Dysfunction #1: Absence of Trust. This stems from individuals’ desire to not be vulnerable. Trust can start with the leader making themselves vulnerable. (See tables on book page 197)
Dysfunction #2: Fear of Conflict. This results in sarcasm and artificial harmony rather than honest, open, and productive debate and discussion. (See tables on book page 204)
Dysfunction #3: Lack of Commitment. This results in ambiguity and everyone not working toward the good of the team and its goals. (See tables on book page 209)
Dysfunction #4: Avoidance of Accountability. This results in low standards. Everyone must by into the plan and be held accountable for their role in it. (See tables on book page 214)
Dysfunction #5: Inattention to Results.

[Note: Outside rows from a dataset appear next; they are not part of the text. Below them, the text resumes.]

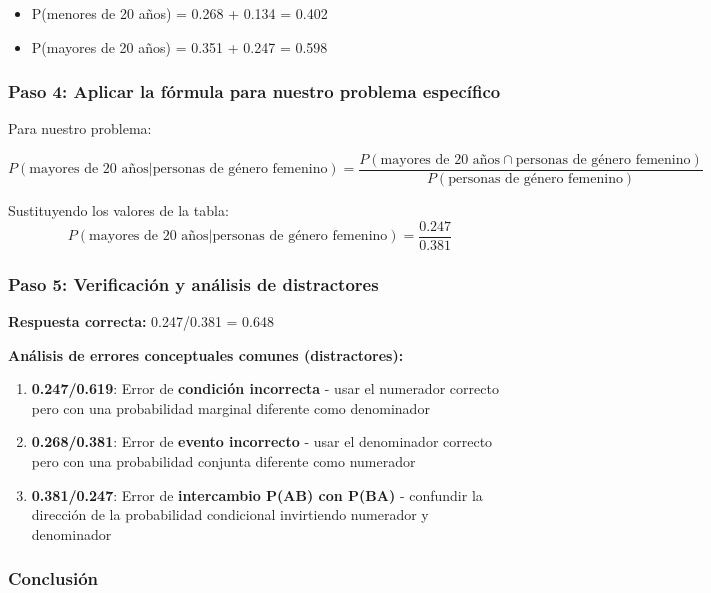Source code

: \documentclass[
]{article}
\providecommand{\tightlist}{%
  \setlength{\itemsep}{0pt}\setlength{\parskip}{0pt}}
\begin{document}
\begin{itemize}
\tightlist
\item
  P(menores de 20 años) = 0.268 + 0.134 = 0.402
\item
  P(mayores de 20 años) = 0.351 + 0.247 = 0.598
\end{itemize}

\subsubsection{Paso 4: Aplicar la fórmula para nuestro problema
específico}\label{paso-4-aplicar-la-fuxf3rmula-para-nuestro-problema-especuxedfico}

Para nuestro problema:

\[P(\text{mayores de 20 años} | \text{personas de género femenino}) = \frac{P(\text{mayores de 20 años} \cap \text{personas de género femenino})}{P(\text{personas de género femenino})}\]

Sustituyendo los valores de la tabla:
\[P(\text{mayores de 20 años} | \text{personas de género femenino}) = \frac{0.247}{0.381}\]

\subsubsection{Paso 5: Verificación y análisis de
distractores}\label{paso-5-verificaciuxf3n-y-anuxe1lisis-de-distractores}

\textbf{Respuesta correcta:} 0.247/0.381 = 0.648

\textbf{Análisis de errores conceptuales comunes (distractores):}

\begin{enumerate}
\def\labelenumi{\arabic{enumi}.}
\tightlist
\item
  \textbf{0.247/0.619}: Error de \textbf{condición incorrecta} - usar el
  numerador correcto pero con una probabilidad marginal diferente como
  denominador
\item
  \textbf{0.268/0.381}: Error de \textbf{evento incorrecto} - usar el
  denominador correcto pero con una probabilidad conjunta diferente como
  numerador
\item
  \textbf{0.381/0.247}: Error de \textbf{intercambio P(A\textbar B) con
  P(B\textbar A)} - confundir la dirección de la probabilidad
  condicional invirtiendo numerador y denominador
\end{enumerate}

\subsubsection{Conclusión}\label{conclusiuxf3n}
\end{document}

This is driven by a desire for personal status and ego rather than the success of the team. (See tables on book page 218)
Additional Major Points …
1) The leader must specify that all team members be fully engaged in team meetings and activities.
2) Vulnerability can start with having all team members discuss their personal histories, including a candid discussion of their strengths and weaknesses.
3) The leader must draw out and make people say what they are really thinking, especially in times of conflict.
4) The team goal must be continually stated and kept out front.
5) You must have defined matrics for success and then follow through with measurement and evaluation.
6) The entire team is responsible for overall success, not just for their individual success.
7) Consensus is not good if it leaves all team members ultimately unhappy and uncommitted.
8) Don’t “slam” other team members behind their backs. Dissatisfaction with each other must be brought to their attention.
9) Be prepared to confront and even remove team members who are not meeting expectations.